Nun ist der Film auf Netflix zu sehen und auch gleich in den USA durch die konser­va­tive Kommen­ta­torin Tammy Bruce auf Fox News in die Kritik geraten, wobei die Werbung von Netflix selbst dazu beigetragen hat: Ein Bild vom Auftritt der vier Mädchen beim Tanz­wett­be­werb auf der Bühne, in extrem knappen Outfits und aufrei­zenden Posen, die sie wochen­lang trainiert hatten. Das hat ihnen jedoch keine Aner­ken­nung gebracht, weder bei der irri­tierten Jury noch bei den besorgten Müttern im Publikum, die ihren Kindern die Augen zuhalten. Wie Kathleen Hilde­brand in der »Süddeut­schen Zeitung« vom 15.09.20 schreibt, erwies sich »die Werbung mit diesem Bild als falsch, weil so die Werbung für den Film damit das tat, was der Film kriti­siert. Netflix hat sich entschul­digt, aber da waren die Rechts­kon­ser­va­tiven längst auf Kreuzzug – ohne den Film gesehen zu haben.«

Inzwi­schen sind im großen Stil Peti­tionen im Umlauf.

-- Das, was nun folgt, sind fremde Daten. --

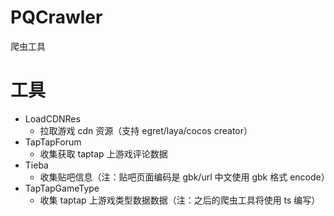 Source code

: # PQCrawler

爬虫工具

# 工具

- LoadCDNRes
  - 拉取游戏 cdn 资源（支持 egret/laya/cocos creator）
- TapTapForum
  - 收集获取 taptap 上游戏评论数据
- Tieba
  - 收集贴吧信息（注：贴吧页面编码是 gbk/url 中文使用 gbk 格式 encode）
- TapTapGameType
  - 收集 taptap 上游戏类型数据数据（注：之后的爬虫工具将使用 ts 编写）
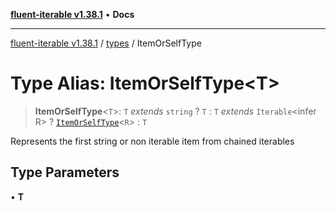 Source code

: [**fluent-iterable v1.38.1**](../../README.md) • **Docs**

***

[fluent-iterable v1.38.1](../../README.md) / [types](../README.md) / ItemOrSelfType

# Type Alias: ItemOrSelfType\<T\>

> **ItemOrSelfType**\<`T`\>: `T` *extends* `string` ? `T` : `T` *extends* `Iterable`\<infer R\> ? [`ItemOrSelfType`](ItemOrSelfType.md)\<`R`\> : `T`

Represents the first string or non iterable item from chained iterables

## Type Parameters

• **T**
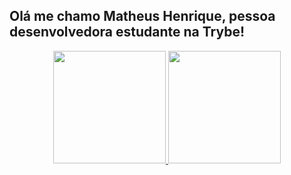 ## Olá me chamo Matheus Henrique, pessoa desenvolvedora estudante na Trybe!

<div align="center">
  <a href="https://github.com/yMaatheus">
  <img height="180em" src="https://github-readme-stats.vercel.app/api?username=yMaatheus&show_icons=true&theme=dark&include_all_commits=true&count_private=true"/>
  <img height="180em" src="https://github-readme-stats.vercel.app/api/top-langs/?username=yMaatheus&layout=compact&langs_count=7&theme=dark"/>
</div>
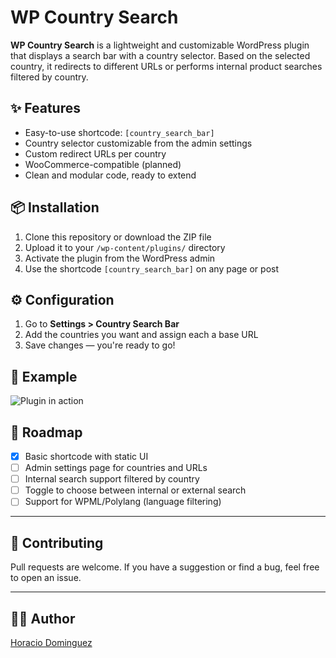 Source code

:# WP Country Search

**WP Country Search** is a lightweight and customizable WordPress plugin that displays a search bar with a country selector. Based on the selected country, it redirects to different URLs or performs internal product searches filtered by country.

## ✨ Features

- Easy-to-use shortcode: `[country_search_bar]`
- Country selector customizable from the admin settings
- Custom redirect URLs per country
- WooCommerce-compatible (planned)
- Clean and modular code, ready to extend

## 📦 Installation

1. Clone this repository or download the ZIP file
2. Upload it to your `/wp-content/plugins/` directory
3. Activate the plugin from the WordPress admin
4. Use the shortcode `[country_search_bar]` on any page or post

## ⚙️ Configuration

1. Go to **Settings > Country Search Bar**
2. Add the countries you want and assign each a base URL
3. Save changes — you're ready to go!

## 📌 Example

![Plugin in action](assets/example.png)

## 🚀 Roadmap

- [x] Basic shortcode with static UI
- [ ] Admin settings page for countries and URLs
- [ ] Internal search support filtered by country
- [ ] Toggle to choose between internal or external search
- [ ] Support for WPML/Polylang (language filtering)

---

## 🤝 Contributing

Pull requests are welcome. If you have a suggestion or find a bug, feel free to open an issue.

---

## 🧑‍💻 Author

[Horacio Dominguez](https://horaciodominguez.com)

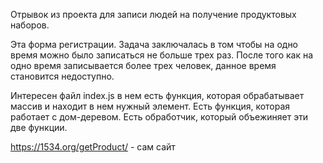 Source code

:Отрывок из проекта для записи людей на получение продуктовых наборов.

Эта форма регистрации.
Задача заключалась в том чтобы на одно время можно было записаться не больше трех раз.
После того как на одно время записывается более трех человек, данное время становится недоступно.

Интересен файл index.js в нем есть функция, которая обрабатывает массив и находит в нем нужный элемент.
Есть функция, которая работает с дом-деревом.
Есть обработчик, который объежиняет эти две функции.

https://1534.org/getProduct/ - сам сайт
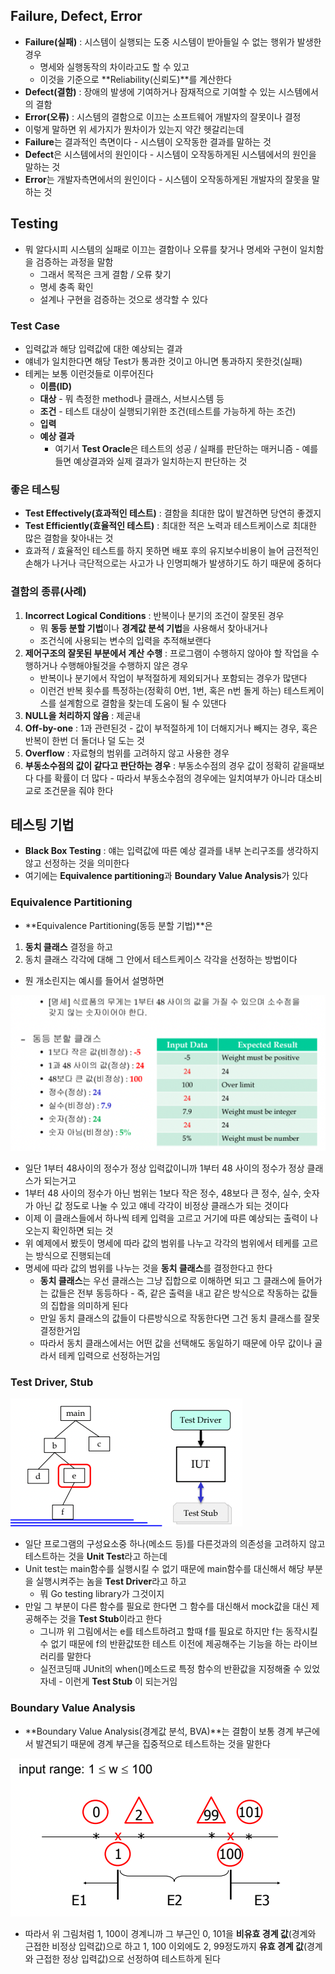 ## Failure, Defect, Error

- **Failure(실패)** : 시스템이 실행되는 도중 시스템이 받아들일 수 없는 행위가 발생한 경우
	- 명세와 실행동작의 차이라고도 할 수 있고
	- 이것을 기준으로 **Reliability(신뢰도)**를 계산한다
- **Defect(결함)** : 장애의 발생에 기여하거나 잠재적으로 기여할 수 있는 시스템에서의 결함
- **Error(오류)** : 시스템의 결함으로 이끄는 소프트웨어 개발자의 잘못이나 결정
- 이렇게 말하면 위 세가지가 뭔차이가 있는지 약간 헷갈리는데
- **Failure**는 결과적인 측면이다 - 시스템이 오작동한 결과를 말하는 것
- **Defect**은 시스템에서의 원인이다 - 시스템이 오작동하게된 시스템에서의 원인을 말하는 것
- **Error**는 개발자측면에서의 원인이다 - 시스템이 오작동하게된 개발자의 잘못을 말하는 것

## Testing

- 뭐 알다시피 시스템의 실패로 이끄는 결함이나 오류를 찾거나 명세와 구현이 일치함을 검증하는 과정을 말함
	- 그래서 목적은 크게 결함 / 오류 찾기
	- 명세 충족 확인
	- 설계나 구현을 검증하는 것으로 생각할 수 있다

### Test Case

- 입력값과 해당 입력값에 대한 예상되는 결과
- 얘네가 일치한다면 해당 Test가 통과한 것이고 아니면 통과하지 못한것(실패)
- 테케는 보통 이런것들로 이루어진다
	- **이름(ID)**
	- **대상** - 뭐 측정한 method나 클래스, 서브시스템 등
	- **조건** - 테스트 대상이 실행되기위한 조건(테스트를 가능하게 하는 조건)
	- **입력**
	- **예상 결과**
		- 여기서 **Test Oracle**은 테스트의 성공 / 실패를 판단하는 매커니즘 - 예를들면 예상결과와 실제 결과가 일치하는지 판단하는 것

### 좋은 테스팅

- **Test Effectively(효과적인 테스트)** : 결함을 최대한 많이 발견하면 당연히 좋겠지
- **Test Efficiently(효율적인 테스트)** : 최대한 적은 노력과 테스트케이스로 최대한 많은 결함을 찾아내는 것
- 효과적 / 효율적인 테스트를 하지 못하면 배포 후의 유지보수비용이 늘어 금전적인 손해가 나거나 극단적으로는 사고가 나 인명피해가 발생하기도 하기 때문에 중허다

### 결함의 종류(사례)

1. **Incorrect Logical Conditions** : 반복이나 분기의 조건이 잘못된 경우
	- 뭐 **동등 분할 기법**이나 **경계값 분석 기법**을 사용해서 찾아내거나
	- 조건식에 사용되는 변수의 입력을 추적해보랜다
2. **제어구조의 잘못된 부분에서 계산 수행** : 프로그램이 수행하지 않아야 할 작업을 수행하거나 수행해야될것을 수행하지 않은 경우
	- 반복이나 분기에서 작업이 부적절하게 제외되거나 포함되는 경우가 많댄다
	- 이런건 반복 횟수를 특정하는(정확히 0번, 1번, 혹은 n번 돌게 하는) 테스트케이스를 설계함으로 결함을 찾는데 도움이 될 수 있댄다
3. **NULL을 처리하지 않음** : 제곧내
4. **Off-by-one** : 1과 관련된것 - 값이 부적절하게 1이 더해지거나 빼지는 경우, 혹은 반복이 한번 더 돌더나 덜 도는 것
5. **Overflow** : 자료형의 범위를 고려하지 않고 사용한 경우
6. **부동소수점의 값이 같다고 판단하는 경우** : 부동소수점의 경우 값이 정확히 같을때보다 다를 확률이 더 많다 - 따라서 부동소수점의 경우에는 일치여부가 아니라 대소비교로 조건문을 줘야 한다

## 테스팅 기법

- **Black Box Testing** : 얘는 입력값에 따른 예상 결과를 내부 논리구조를 생각하지 않고 선정하는 것을 의미한다
- 여기에는 **Equivalence partitioning**과 **Boundary Value Analysis**가 있다

### Equivalence Partitioning

- **Equivalence Partitioning(동등 분할 기법)**은
1. **동치 클래스** 결정을 하고
2. 동치 클래스 각각에 대해 그 안에서 테스트케이스 각각을 선정하는 방법이다
- 뭔 개소린지는 예시를 들어서 설명하면

![%E1%84%8B%E1%85%B5%E1%84%85%E1%85%A9%E1%86%AB11%20-%20%E1%84%89%E1%85%A9%E1%84%91%E1%85%B3%E1%84%90%E1%85%B3%E1%84%8B%E1%85%B0%E1%84%8B%E1%85%A5%20%E1%84%90%E1%85%A6%E1%84%89%E1%85%B3%E1%84%90%E1%85%B3(1)%20f54c37d5ec5a4731873f19d67cbb1e90/image1.png](softwareengineering.fall.2021.cse.cnu.ac.kr/images/09_f54c37d5ec5a4731873f19d67cbb1e90/image1.png)

- 일단 1부터 48사이의 정수가 정상 입력값이니까 1부터 48 사이의 정수가 정상 클래스가 되는거고
- 1부터 48 사이의 정수가 아닌 범위는 1보다 작은 정수, 48보다 큰 정수, 실수, 숫자가 아닌 값 정도로 나눌 수 있고 얘네 각각이 비정상 클래스가 되는 것이다
- 이제 이 클래스들에서 하나씩 테케 입력을 고르고 거기에 따른 예상되는 출력이 나오는지 확인하면 되는 것
- 위 예제에서 봤듯이 명세에 따라 값의 범위를 나누고 각각의 범위에서 테케를 고르는 방식으로 진행되는데
- 명세에 따라 값의 범위를 나누는 것을 **동치 클래스**를 결정한다고 한다
	- **동치 클래스**는 우선 클래스는 그냥 집합으로 이해하면 되고 그 클래스에 들어가는 값들은 전부 동등하다 - 즉, 같은 출력을 내고 같은 방식으로 작동하는 값들의 집합을 의미하게 된다
	- 만일 동치 클래스의 값들이 다른방식으로 작동한다면 그건 동치 클래스를 잘못 결정한거임
	- 따라서 동치 클래스에서는 어떤 값을 선택해도 동일하기 때문에 아무 값이나 골라서 테케 입력으로 선정하는거임

### Test Driver, Stub

![%E1%84%8B%E1%85%B5%E1%84%85%E1%85%A9%E1%86%AB11%20-%20%E1%84%89%E1%85%A9%E1%84%91%E1%85%B3%E1%84%90%E1%85%B3%E1%84%8B%E1%85%B0%E1%84%8B%E1%85%A5%20%E1%84%90%E1%85%A6%E1%84%89%E1%85%B3%E1%84%90%E1%85%B3(1)%20f54c37d5ec5a4731873f19d67cbb1e90/image2.png](softwareengineering.fall.2021.cse.cnu.ac.kr/images/09_f54c37d5ec5a4731873f19d67cbb1e90/image2.png)

- 일단 프로그램의 구성요소중 하나(메소드 등)를 다른것과의 의존성을 고려하지 않고 테스트하는 것을 **Unit Test**라고 하는데
- Unit test는 main함수를 실행시킬 수 없기 때문에 main함수를 대신해서 해당 부분을 실행시켜주는 놈을 **Test Driver**라고 하고
	- 뭐 Go testing library가 그것이지
- 만일 그 부분이 다른 함수를 필요로 한다면 그 함수를 대신해서 mock값을 대신 제공해주는 것을 **Test Stub**이라고 한다
	- 그니까 위 그림에서는 e를 테스트하려고 할때 f를 필요로 하지만 f는 동작시킬 수 없기 때문에 f의 반환값또한 테스트 이전에 제공해주는 기능을 하는 라이브러리를 말한다
	- 실전코딩때 JUnit의 when()메소드로 특정 함수의 반환값을 지정해줄 수 있었자네 - 이런게 **Test Stub** 이 되는거임

### Boundary Value Analysis

- **Boundary Value Analysis(경계값 분석, BVA)**는 결함이 보통 경계 부근에서 발견되기 때문에 경계 부근을 집중적으로 테스트하는 것을 말한다

![%E1%84%8B%E1%85%B5%E1%84%85%E1%85%A9%E1%86%AB11%20-%20%E1%84%89%E1%85%A9%E1%84%91%E1%85%B3%E1%84%90%E1%85%B3%E1%84%8B%E1%85%B0%E1%84%8B%E1%85%A5%20%E1%84%90%E1%85%A6%E1%84%89%E1%85%B3%E1%84%90%E1%85%B3(1)%20f54c37d5ec5a4731873f19d67cbb1e90/image3.png](softwareengineering.fall.2021.cse.cnu.ac.kr/images/09_f54c37d5ec5a4731873f19d67cbb1e90/image3.png)

- 따라서 위 그림처럼 1, 100이 경계니까 그 부근인 0, 101을 **비유효 경계 값**(경계와 근접한 비정상 입력값)으로 하고 1, 100 이외에도 2, 99정도까지 **유효 경계 값**(경계와 근접한 정상 입력값)으로 선정하여 테스트하게 된다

Das ist zwar nicht neu, befeuert aber die Diskus­sion über einen enga­gierten Film, der einen unge­schönten Blick wirft auf das Leben von Migranten aus einer streng tradi­tio­nellen Kultur, die sich in einer rasant verän­derten kapi­ta­lis­ti­schen west­li­chen Gesell­schaft zurecht­finden müssen.